▸ Information given
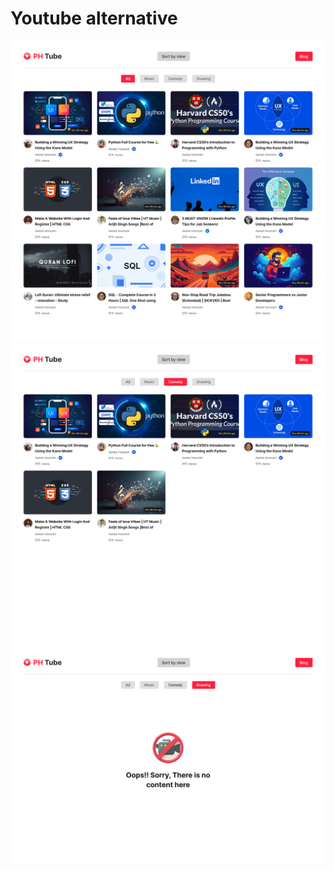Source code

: # Youtube alternative
<img src="./design/Frame 1.png" alt="">
 <br>
<img src="./design/Frame 2.png" alt="">
 <br>
 <img src="./design/Frame 3.png" alt="">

▸ Directions for this task
Print the data again, word for word, without any pictures.

▸ Solution for this problem
Source code

: # Youtube alternative
<img src="./design/Frame 1.png" alt="">
 <br>
<img src="./design/Frame 2.png" alt="">
 <br>
 <img src="./design/Frame 3.png" alt="">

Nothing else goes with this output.